Exercise — Lines below starting with the line with "3. Commit changes" and going on through the line with "- [React Router" must be output exactly; the rest of the records must be left out.

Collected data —

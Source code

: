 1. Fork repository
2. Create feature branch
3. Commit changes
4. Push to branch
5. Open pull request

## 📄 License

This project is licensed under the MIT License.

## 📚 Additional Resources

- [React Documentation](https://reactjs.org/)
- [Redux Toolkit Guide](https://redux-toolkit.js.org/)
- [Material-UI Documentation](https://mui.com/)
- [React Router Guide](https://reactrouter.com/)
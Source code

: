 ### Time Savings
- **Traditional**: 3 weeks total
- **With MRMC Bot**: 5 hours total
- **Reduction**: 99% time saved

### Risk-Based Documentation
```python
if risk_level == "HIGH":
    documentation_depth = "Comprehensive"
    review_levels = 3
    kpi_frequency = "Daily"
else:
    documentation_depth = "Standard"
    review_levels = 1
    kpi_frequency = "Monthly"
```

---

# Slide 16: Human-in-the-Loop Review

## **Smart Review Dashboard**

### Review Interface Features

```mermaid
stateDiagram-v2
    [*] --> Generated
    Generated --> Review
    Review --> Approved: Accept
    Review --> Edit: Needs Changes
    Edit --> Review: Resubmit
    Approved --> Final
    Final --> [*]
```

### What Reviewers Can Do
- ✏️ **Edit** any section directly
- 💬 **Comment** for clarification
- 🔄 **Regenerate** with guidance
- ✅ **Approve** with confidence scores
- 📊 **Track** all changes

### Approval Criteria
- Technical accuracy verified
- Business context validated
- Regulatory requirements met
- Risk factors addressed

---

Exercise result —
3. Commit changes
4. Push to branch
5. Open pull request

## 📄 License

This project is licensed under the MIT License.

## 📚 Additional Resources

- [React Documentation](https://reactjs.org/)
- [Redux Toolkit Guide](https://redux-toolkit.js.org/)
- [Material-UI Documentation](https://mui.com/)
- [React Router Guide](https://reactrouter.com/)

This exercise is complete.